Large language models (LLMs), essentially an algorithm that can take massive sets of data to predict and generate text, can be subject to “hallucination” or making stuff up, Khan warned.

“We need to create … some guardrails around it, because as you can imagine, LLMs could amplify misinformation and that doesn’t help us,” he said.

BLUEDOT DETECTS COVID-19 The Toronto-based BlueDot became renowned for being among the first to detect the signs of what would later be called SARS-CoV-2, the coronavirus that causes the disease COVID-19.

The company accomplished this by using AI to scour tens of thousands of articles each day in dozens of languages, which led to its system spotting an article about a “pneumonia of unknown cause” on the morning of Dec. 31, 2019.

BlueDot sent out an alert to its clients the same day, nearly a week before the U.S. Centers for Disease Control and Prevention and the World Health Organization issued their own alerts.

In June, Harvard Public Health reported that after BlueDot sent its alert to clients, the company’s customer base grew by 475 per cent.

LEVERAGING AI TO GET AHEAD OF EMERGING ILLNESSES Much has been written about the benefits of AI, namely the speed by which it can help identify an emerging illness and send out those early warning signals.

Khan said he founded BlueDot because he felt there was a need to be able to respond to infectious disease emergencies quickly and precisely, in ways that were not “necessarily possible in the academic arena.”

“We should be leveraging the latest in technology and innovation to get ahead of this problem, which is not just one for Canada, but it’s actually one for the rest of the world,” he said.

But attempting to do so is “anchored in trust and there’s been a lot of erosion of trust in the last several years,” Khan added.

The Organisation for Economic Co-operation and Development in April 2020 said while AI is not a “silver bullet,” policymakers should encourage the sharing of medical, molecular and scientific data to help AI researchers build the tools that could assist the medical community, while also ensuring that AI systems are “trustworthy.”

“Instead of doing manual data analysis, or starting the data labelling, or spending some time to consolidate the data coming from different resources, we have our AI modules that can process the data and generate some insightful information for the decision-makers in the context,” Zahra Shakeri, an assistant professor of health informatics and information visualization at the University of Toronto, told in an interview on Sunday.

‘INTEGRATED MIX OF EXPERTS’ REQUIRED Shakeri, who is also a member of U of T’s Institute for Pandemics and director of the school’s HIVE Lab, added that while AI could help improve the readiness and resiliency of the health-care system, “it cannot be the only tool that we can use to come up with the final conclusion.”

Generative AI models, she said, work by trying to detect relationships between words, not necessarily what is factual.

And while certain text can be flagged to AI as misinformation, not everything will be detected.

One solution could be to have experts from different fields help determine what is true or to make AI models better able to detect misinformation.
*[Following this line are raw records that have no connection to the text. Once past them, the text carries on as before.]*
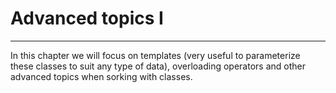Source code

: # Advanced topics I
---

In this chapter we will focus on templates (very useful to parameterize these classes to suit any type of data), overloading operators and other advanced topics when sorking with classes.
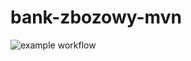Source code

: # bank-zbozowy-mvn
![example workflow](https://github.com/Surarura/bank-zbozowy-mvn/actions/workflows/ci.yml/badge.svg)
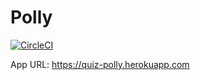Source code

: # Polly

[![CircleCI](https://circleci.com/gh/AkhilGKrishnan/Polly/tree/main.svg?style=svg&circle-token=70d7315cbe54c6a2a8ea5e3e72954c426fda95f0)](https://circleci.com/gh/AkhilGKrishnan/Polly/tree/main)

App URL: https://quiz-polly.herokuapp.com
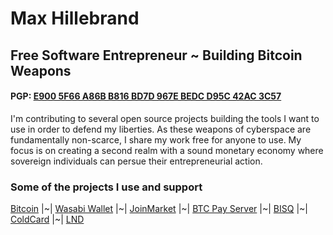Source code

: # Max Hillebrand
## Free Software Entrepreneur ~ Building Bitcoin Weapons
#### PGP: [E900 5F66 A86B B816 BD7D 967E BEDC D95C 42AC 3C57](https://github.com/MaxHillebrand/Contact/PGP_MaxHillebrand.txt)
I'm contributing to several open source projects building the tools I want to use in order to defend my liberties.
As these weapons of cyberspace are fundamentally non-scarce, I share my work free for anyone to use.
My focus is on creating a second realm with a sound monetary economy where sovereign individuals can persue their entrepreneurial action.

### Some of the projects I use and support

[Bitcoin](https://github.com/bitcoin/bitcoin) |~| [Wasabi Wallet](https://github.com/zkSNACKs/WalletWasabi) |~| [JoinMarket](https://github.com/JoinMarket-Org/JoinMarket-clientserver) |~| [BTC Pay Server](https://github.com/BTCPayServer/BTCPay/Server) |~| [BISQ](https://github.com/bisq-network/bisq) |~| [ColdCard](https://github.com/ColdCard) |~| [LND](https://github.com/lightningnetwork/lnd)
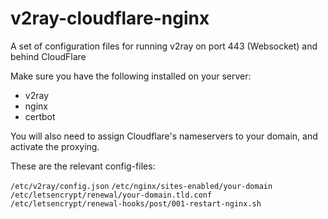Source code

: # v2ray-cloudflare-nginx
A set of configuration files for running v2ray on port 443 (Websocket) and behind CloudFlare

Make sure you have the following installed on your server:
* v2ray
* nginx
* certbot

You will also need to assign Cloudflare's nameservers to your domain, and activate the proxying.

These are the relevant config-files:

`/etc/v2ray/config.json`
`/etc/nginx/sites-enabled/your-domain`
`/etc/letsencrypt/renewal/your-domain.tld.conf`
`/etc/letsencrypt/renewal-hooks/post/001-restart-nginx.sh`
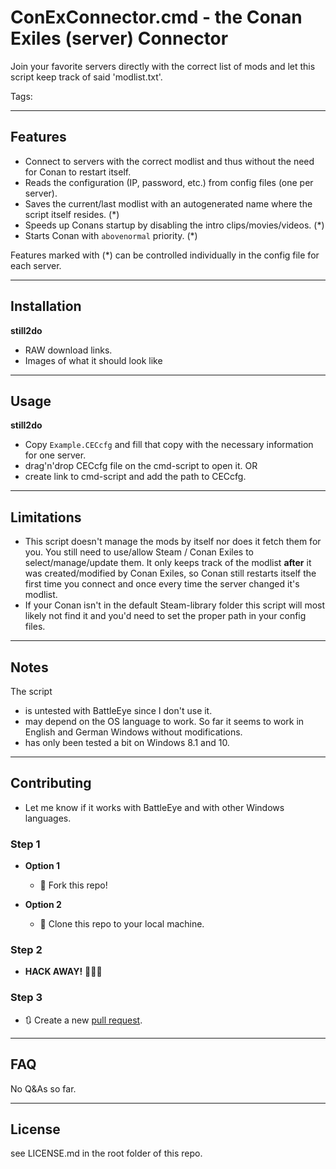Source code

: 
# ConExConnector.cmd - the Conan Exiles (server) Connector

Join your favorite servers directly with the correct list of mods and let this script keep track of said 'modlist.txt'.

Tags: 

---

## Features

- Connect to servers with the correct modlist and thus without the need for Conan to restart itself.
- Reads the configuration (IP, password, etc.) from config files (one per server).
- Saves the current/last modlist with an autogenerated name where the script itself resides. (*)
- Speeds up Conans startup by disabling the intro clips/movies/videos. (*)
- Starts Conan with `abovenormal` priority. (*)

Features marked with (*) can be controlled individually in the config file for each server.

---

## Installation

__still2do__

- RAW download links.
- Images of what it should look like

---

## Usage

__still2do__

- Copy `Example.CECcfg` and fill that copy with the necessary information for one server.
- drag'n'drop CECcfg file on the cmd-script to open it.
OR
- create link to cmd-script and add the path to CECcfg.

---

## Limitations

- This script doesn't manage the mods by itself nor does it fetch them for you.
  You still need to use/allow Steam / Conan Exiles to select/manage/update them.
  It only keeps track of the modlist __after__ it was created/modified by Conan Exiles, so Conan still restarts itself the first time you connect and once every time the server changed it's modlist.
- If your Conan isn't in the default Steam-library folder this script will most likely not find it and you'd need to set the proper path in your config files.


---

## Notes

The script
- is untested with BattleEye since I don't use it.
- may depend on the OS language to work. So far it seems to work in English and German Windows without modifications.
- has only been tested a bit on Windows 8.1 and 10.

---

## Contributing

- Let me know if it works with BattleEye and with other Windows languages.


### Step 1

- **Option 1**
    - 🍴 Fork this repo!

- **Option 2**
    - 👯 Clone this repo to your local machine.

### Step 2

- **HACK AWAY!** 🔨🔨🔨

### Step 3

- 🔃 Create a new [pull request](https://github.com/l1m3r/cmd-scripts/compare/).


---

## FAQ

No Q&As so far.


---

## License

see LICENSE.md in the root folder of this repo.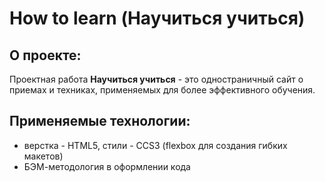 # How to learn (Научиться учиться)

## О проекте: 

Проектная работа **Научиться учиться** - это одностраничный сайт о приемах и техниках, применяемых для более эффективного обучения. 
## Применяемые технологии: 
- верстка - HTML5, стили - CCS3 (flexbox для создания гибких макетов)
- БЭМ-методология в оформлении кода

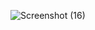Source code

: 
![Screenshot (16)](https://github.com/Chetan0914/Results-summary-component/assets/123154331/e00ceaf8-a1cf-4f89-aa90-5624bd037e4a)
Increasing public awareness about the potential harms of the information produced by generative AI could also help.

But Shakeri says more leadership, governance, researchers, policymakers and stakeholders from different sectors need to come together to address the issue, similar to the advent of nuclear power.

“It might sound very straightforward to talk about these concepts, but when it comes to the implementation of the solutions, we really need to have more expertise, more support,” she said.

Khan also says we need an “integrated mix of experts who understand the problem.”

“Like myself as a physician, I’m an epidemiologist. We’ve got veterinarians, we have other people in public health sciences and then we’ve got to marry that with the data scientist, machine learning experts and the engineers who will build this whole infrastructure,” he said.

It’s a matter of “not getting caught flat-footed” and preparing now, he added.

“And I don’t think we need to be in panic mode, but we need to use every day well, because the clock’s ticking.”